> _Task objective_:
Wherever "using" occurs in the entries, copy the line that holds it.

> _Dataset entries_:
^^^^
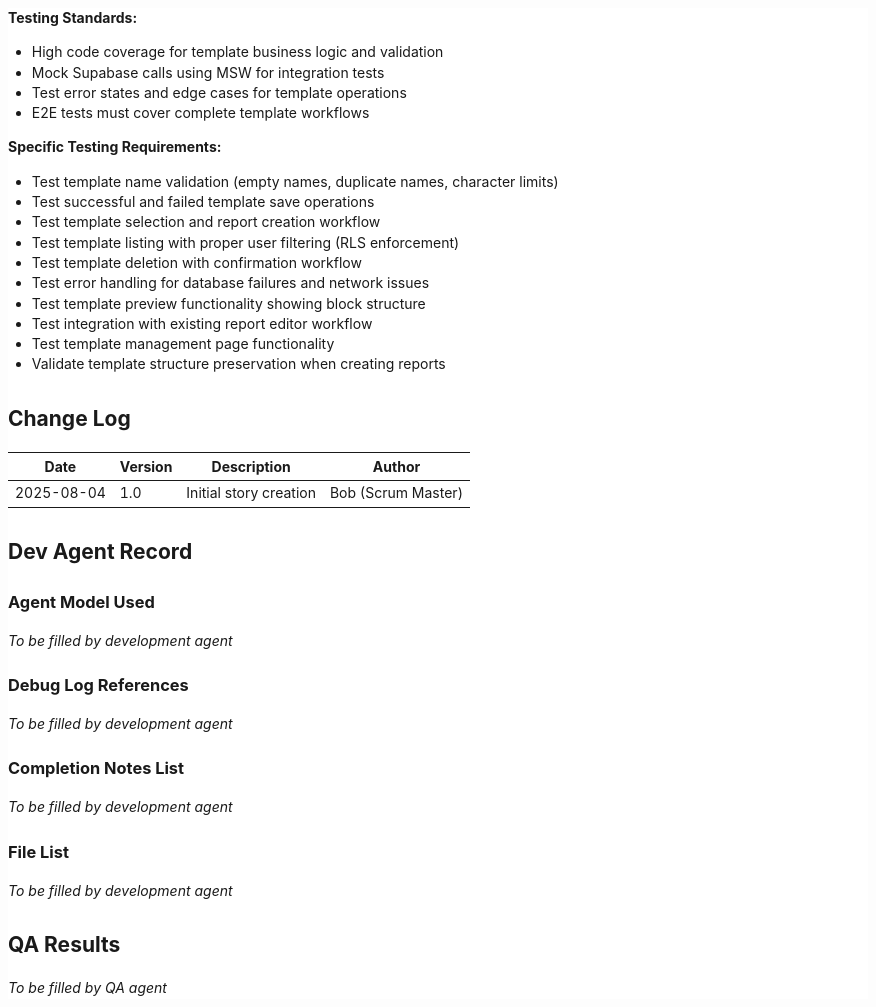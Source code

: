 **Testing Standards:**
- High code coverage for template business logic and validation
- Mock Supabase calls using MSW for integration tests
- Test error states and edge cases for template operations
- E2E tests must cover complete template workflows

**Specific Testing Requirements:**
- Test template name validation (empty names, duplicate names, character limits)
- Test successful and failed template save operations
- Test template selection and report creation workflow
- Test template listing with proper user filtering (RLS enforcement)
- Test template deletion with confirmation workflow
- Test error handling for database failures and network issues
- Test template preview functionality showing block structure
- Test integration with existing report editor workflow
- Test template management page functionality
- Validate template structure preservation when creating reports

## Change Log
| Date | Version | Description | Author |
|------|---------|-------------|--------|
| 2025-08-04 | 1.0 | Initial story creation | Bob (Scrum Master) |

## Dev Agent Record

### Agent Model Used
_To be filled by development agent_

### Debug Log References
_To be filled by development agent_

### Completion Notes List
_To be filled by development agent_

### File List
_To be filled by development agent_

## QA Results
_To be filled by QA agent_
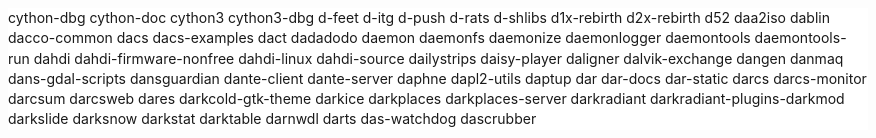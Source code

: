 cython-dbg
cython-doc
cython3
cython3-dbg
d-feet
d-itg
d-push
d-rats
d-shlibs
d1x-rebirth
d2x-rebirth
d52
daa2iso
dablin
dacco-common
dacs
dacs-examples
dact
dadadodo
daemon
daemonfs
daemonize
daemonlogger
daemontools
daemontools-run
dahdi
dahdi-firmware-nonfree
dahdi-linux
dahdi-source
dailystrips
daisy-player
daligner
dalvik-exchange
dangen
danmaq
dans-gdal-scripts
dansguardian
dante-client
dante-server
daphne
dapl2-utils
daptup
dar
dar-docs
dar-static
darcs
darcs-monitor
darcsum
darcsweb
dares
darkcold-gtk-theme
darkice
darkplaces
darkplaces-server
darkradiant
darkradiant-plugins-darkmod
darkslide
darksnow
darkstat
darktable
darnwdl
darts
das-watchdog
dascrubber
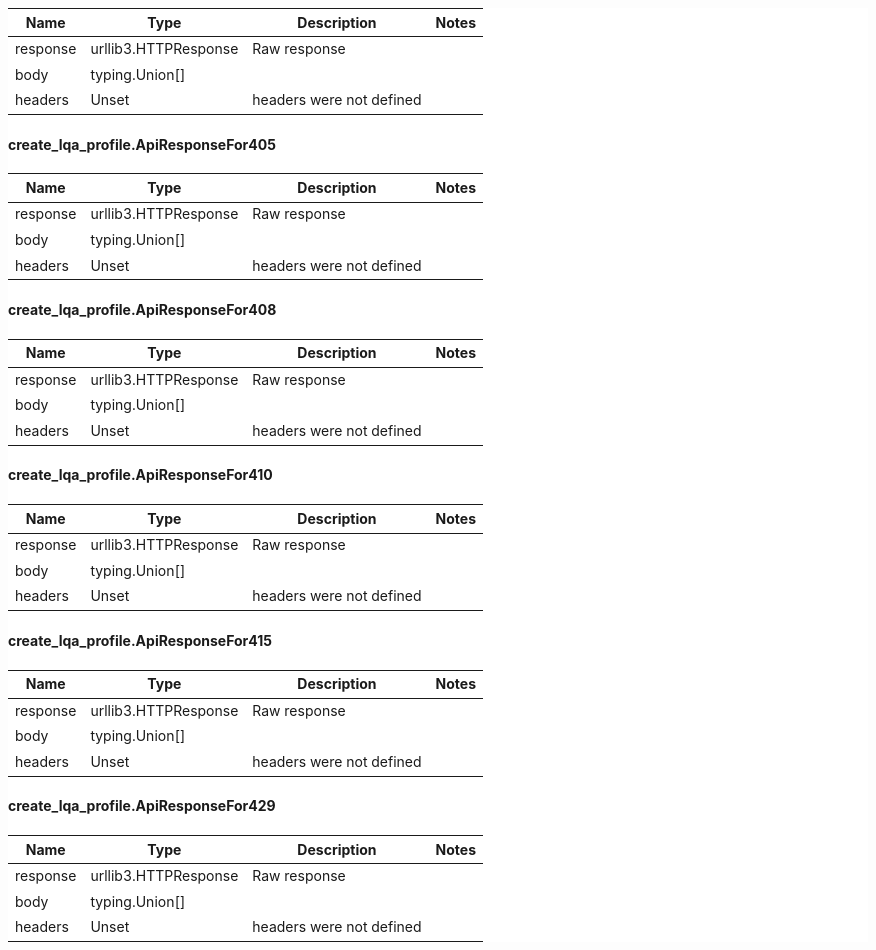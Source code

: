 | Name     | Type                 | Description              | Notes |
| -------- | -------------------- | ------------------------ | ----- |
| response | urllib3.HTTPResponse | Raw response             |
| body     | typing.Union[]       |                          |
| headers  | Unset                | headers were not defined |

#### create_lqa_profile.ApiResponseFor405

| Name     | Type                 | Description              | Notes |
| -------- | -------------------- | ------------------------ | ----- |
| response | urllib3.HTTPResponse | Raw response             |
| body     | typing.Union[]       |                          |
| headers  | Unset                | headers were not defined |

#### create_lqa_profile.ApiResponseFor408

| Name     | Type                 | Description              | Notes |
| -------- | -------------------- | ------------------------ | ----- |
| response | urllib3.HTTPResponse | Raw response             |
| body     | typing.Union[]       |                          |
| headers  | Unset                | headers were not defined |

#### create_lqa_profile.ApiResponseFor410

| Name     | Type                 | Description              | Notes |
| -------- | -------------------- | ------------------------ | ----- |
| response | urllib3.HTTPResponse | Raw response             |
| body     | typing.Union[]       |                          |
| headers  | Unset                | headers were not defined |

#### create_lqa_profile.ApiResponseFor415

| Name     | Type                 | Description              | Notes |
| -------- | -------------------- | ------------------------ | ----- |
| response | urllib3.HTTPResponse | Raw response             |
| body     | typing.Union[]       |                          |
| headers  | Unset                | headers were not defined |

#### create_lqa_profile.ApiResponseFor429

| Name     | Type                 | Description              | Notes |
| -------- | -------------------- | ------------------------ | ----- |
| response | urllib3.HTTPResponse | Raw response             |
| body     | typing.Union[]       |                          |
| headers  | Unset                | headers were not defined |
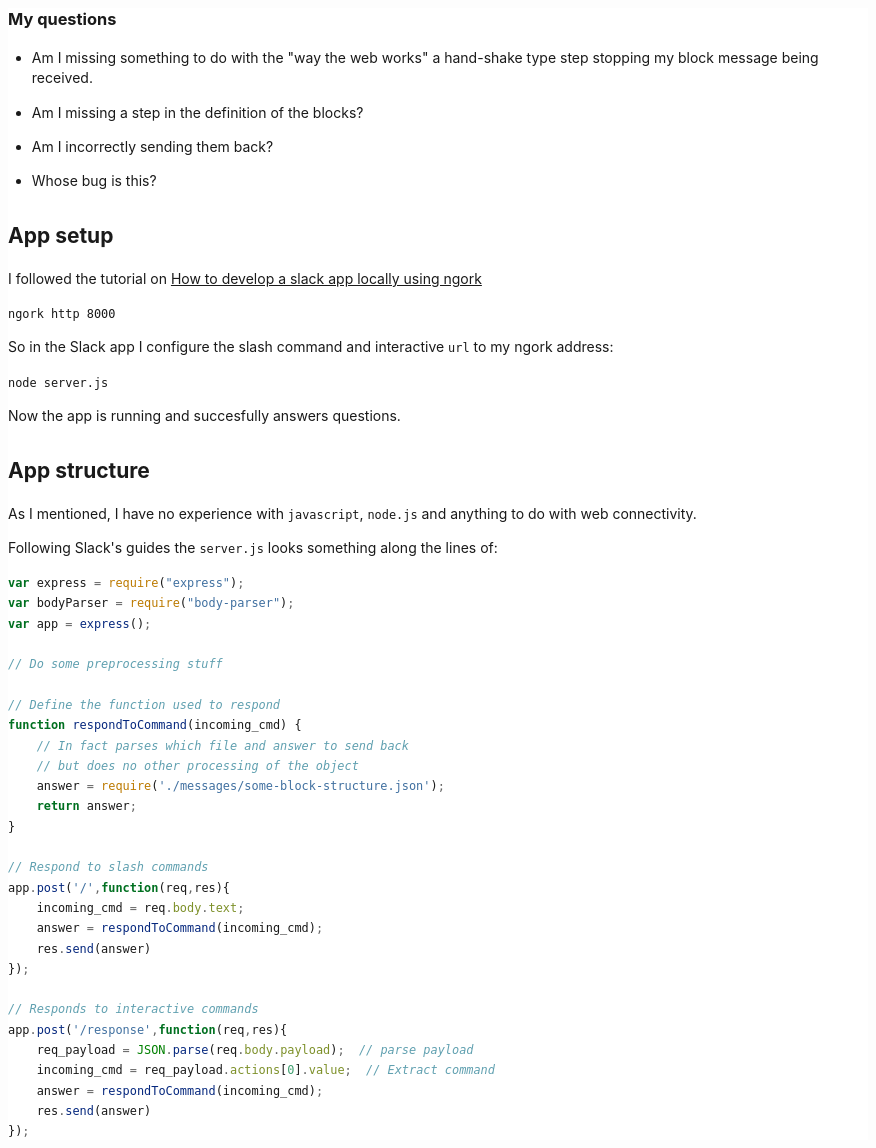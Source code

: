 ### My questions

+ Am I missing something to do with the "way the web works" a hand-shake type step stopping my block message being received.

+ Am I missing a step in the definition of the blocks?

+ Am I incorrectly sending them back?

+ Whose bug is this?

## App setup

I followed the tutorial on [How to develop a slack app locally using ngork](https://api.slack.com/tutorials/tunneling-with-ngrok)

    ngork http 8000

So in the Slack app I configure the slash command and interactive `url` to my ngork address:

    node server.js

Now the app is running and succesfully answers questions.

## App structure

As I mentioned, I have no experience with `javascript`, `node.js` and anything to do with web connectivity.

Following Slack's guides the `server.js` looks something along the lines of:

```js
var express = require("express");
var bodyParser = require("body-parser");
var app = express();

// Do some preprocessing stuff

// Define the function used to respond
function respondToCommand(incoming_cmd) {
    // In fact parses which file and answer to send back
    // but does no other processing of the object
    answer = require('./messages/some-block-structure.json');
    return answer;
}

// Respond to slash commands
app.post('/',function(req,res){
    incoming_cmd = req.body.text;
    answer = respondToCommand(incoming_cmd);
    res.send(answer)
});

// Responds to interactive commands
app.post('/response',function(req,res){
    req_payload = JSON.parse(req.body.payload);  // parse payload
    incoming_cmd = req_payload.actions[0].value;  // Extract command
    answer = respondToCommand(incoming_cmd);  
    res.send(answer)
});
```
^^^^
> _Your solution_:
- Mock Supabase calls using MSW for integration tests
I followed the tutorial on [How to develop a slack app locally using ngork](https://api.slack.com/tutorials/tunneling-with-ngrok)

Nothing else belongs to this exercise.